Source texts of formatted documents
------------------------

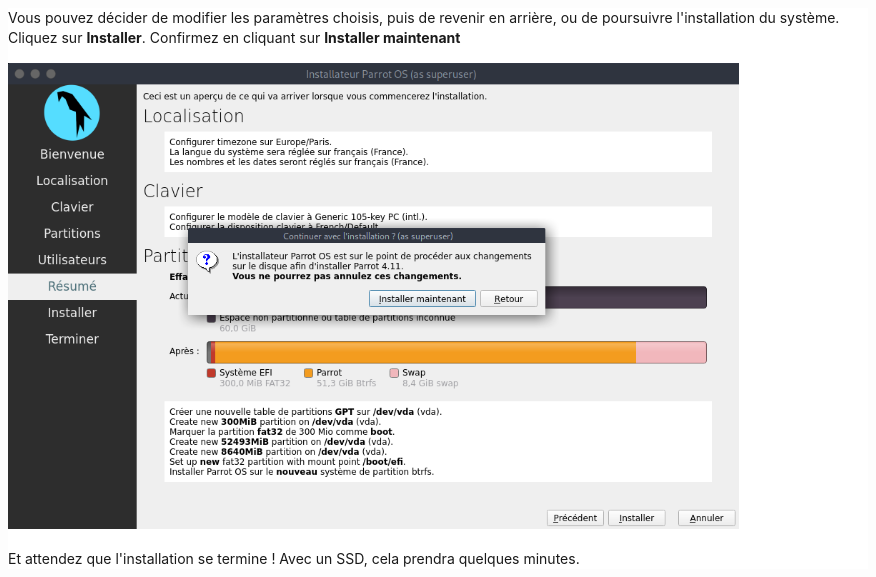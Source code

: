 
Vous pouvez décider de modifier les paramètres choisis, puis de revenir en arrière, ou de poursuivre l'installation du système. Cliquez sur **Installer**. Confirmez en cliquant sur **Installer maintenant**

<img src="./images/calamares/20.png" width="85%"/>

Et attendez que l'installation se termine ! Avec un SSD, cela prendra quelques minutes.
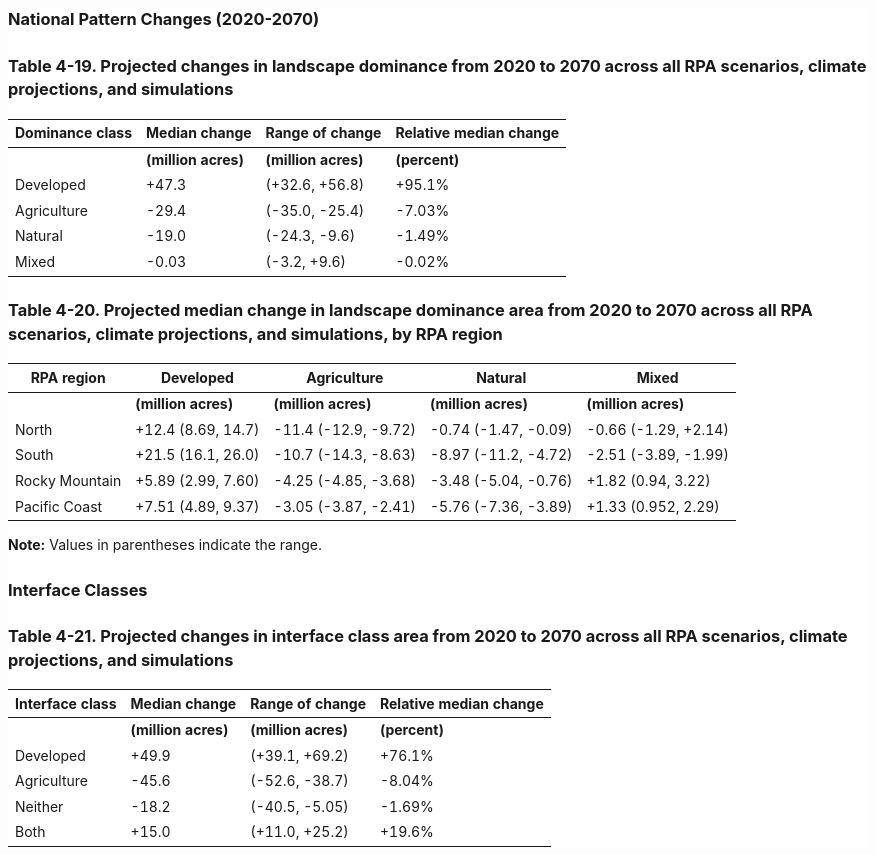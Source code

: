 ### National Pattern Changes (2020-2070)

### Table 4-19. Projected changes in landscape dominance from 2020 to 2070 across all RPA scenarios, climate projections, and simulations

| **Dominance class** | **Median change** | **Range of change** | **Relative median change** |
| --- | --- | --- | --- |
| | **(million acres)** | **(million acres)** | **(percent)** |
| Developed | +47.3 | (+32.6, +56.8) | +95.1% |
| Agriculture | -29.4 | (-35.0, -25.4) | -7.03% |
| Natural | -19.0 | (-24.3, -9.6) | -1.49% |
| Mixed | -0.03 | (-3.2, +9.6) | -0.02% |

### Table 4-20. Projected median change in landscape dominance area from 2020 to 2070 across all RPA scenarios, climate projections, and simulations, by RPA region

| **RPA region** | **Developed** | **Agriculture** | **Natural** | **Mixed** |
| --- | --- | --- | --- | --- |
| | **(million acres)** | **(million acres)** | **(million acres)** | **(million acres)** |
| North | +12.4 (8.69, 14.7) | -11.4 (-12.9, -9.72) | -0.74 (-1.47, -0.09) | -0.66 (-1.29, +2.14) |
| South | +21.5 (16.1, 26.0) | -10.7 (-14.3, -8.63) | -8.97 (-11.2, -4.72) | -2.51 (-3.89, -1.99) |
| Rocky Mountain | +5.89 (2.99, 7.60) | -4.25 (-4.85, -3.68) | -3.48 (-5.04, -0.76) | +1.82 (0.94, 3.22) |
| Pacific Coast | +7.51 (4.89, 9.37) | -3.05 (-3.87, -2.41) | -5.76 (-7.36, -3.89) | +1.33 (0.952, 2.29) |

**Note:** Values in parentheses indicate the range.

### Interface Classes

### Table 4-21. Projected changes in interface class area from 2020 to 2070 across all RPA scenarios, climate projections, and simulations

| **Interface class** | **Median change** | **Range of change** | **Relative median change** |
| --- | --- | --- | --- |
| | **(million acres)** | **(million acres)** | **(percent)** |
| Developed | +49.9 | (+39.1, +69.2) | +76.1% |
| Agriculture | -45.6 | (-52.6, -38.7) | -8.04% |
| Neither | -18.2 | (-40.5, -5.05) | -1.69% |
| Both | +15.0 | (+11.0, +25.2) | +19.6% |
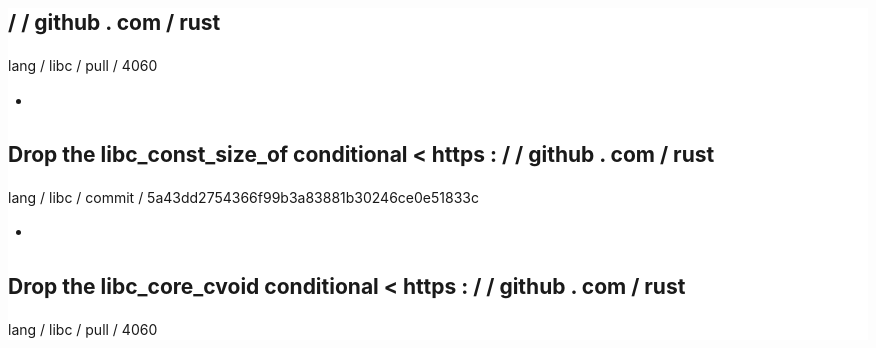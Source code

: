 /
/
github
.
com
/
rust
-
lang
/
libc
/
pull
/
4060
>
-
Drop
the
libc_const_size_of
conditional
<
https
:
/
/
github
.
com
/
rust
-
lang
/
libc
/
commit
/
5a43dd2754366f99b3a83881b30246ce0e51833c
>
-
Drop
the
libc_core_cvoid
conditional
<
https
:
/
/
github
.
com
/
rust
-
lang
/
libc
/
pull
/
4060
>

------------------------

◆ **Exercise instructions**: Please repeat every record above exactly, but leave out the pictures.

◆ **Output of the exercise**:
Source code

: 
Vous pouvez décider de modifier les paramètres choisis, puis de revenir en arrière, ou de poursuivre l'installation du système. Cliquez sur **Installer**. Confirmez en cliquant sur **Installer maintenant**

<img src="./images/calamares/20.png" width="85%"/>

Et attendez que l'installation se termine ! Avec un SSD, cela prendra quelques minutes.
Source code

: ### National Pattern Changes (2020-2070)

### Table 4-19. Projected changes in landscape dominance from 2020 to 2070 across all RPA scenarios, climate projections, and simulations

| **Dominance class** | **Median change** | **Range of change** | **Relative median change** |
| --- | --- | --- | --- |
| | **(million acres)** | **(million acres)** | **(percent)** |
| Developed | +47.3 | (+32.6, +56.8) | +95.1% |
| Agriculture | -29.4 | (-35.0, -25.4) | -7.03% |
| Natural | -19.0 | (-24.3, -9.6) | -1.49% |
| Mixed | -0.03 | (-3.2, +9.6) | -0.02% |

### Table 4-20. Projected median change in landscape dominance area from 2020 to 2070 across all RPA scenarios, climate projections, and simulations, by RPA region

| **RPA region** | **Developed** | **Agriculture** | **Natural** | **Mixed** |
| --- | --- | --- | --- | --- |
| | **(million acres)** | **(million acres)** | **(million acres)** | **(million acres)** |
| North | +12.4 (8.69, 14.7) | -11.4 (-12.9, -9.72) | -0.74 (-1.47, -0.09) | -0.66 (-1.29, +2.14) |
| South | +21.5 (16.1, 26.0) | -10.7 (-14.3, -8.63) | -8.97 (-11.2, -4.72) | -2.51 (-3.89, -1.99) |
| Rocky Mountain | +5.89 (2.99, 7.60) | -4.25 (-4.85, -3.68) | -3.48 (-5.04, -0.76) | +1.82 (0.94, 3.22) |
| Pacific Coast | +7.51 (4.89, 9.37) | -3.05 (-3.87, -2.41) | -5.76 (-7.36, -3.89) | +1.33 (0.952, 2.29) |

**Note:** Values in parentheses indicate the range.

### Interface Classes

### Table 4-21. Projected changes in interface class area from 2020 to 2070 across all RPA scenarios, climate projections, and simulations

| **Interface class** | **Median change** | **Range of change** | **Relative median change** |
| --- | --- | --- | --- |
| | **(million acres)** | **(million acres)** | **(percent)** |
| Developed | +49.9 | (+39.1, +69.2) | +76.1% |
| Agriculture | -45.6 | (-52.6, -38.7) | -8.04% |
| Neither | -18.2 | (-40.5, -5.05) | -1.69% |
| Both | +15.0 | (+11.0, +25.2) | +19.6% |
Source code

: /
/
github
.
com
/
rust
-
lang
/
libc
/
pull
/
4060
>
-
Drop
the
libc_const_size_of
conditional
<
https
:
/
/
github
.
com
/
rust
-
lang
/
libc
/
commit
/
5a43dd2754366f99b3a83881b30246ce0e51833c
>
-
Drop
the
libc_core_cvoid
conditional
<
https
:
/
/
github
.
com
/
rust
-
lang
/
libc
/
pull
/
4060
>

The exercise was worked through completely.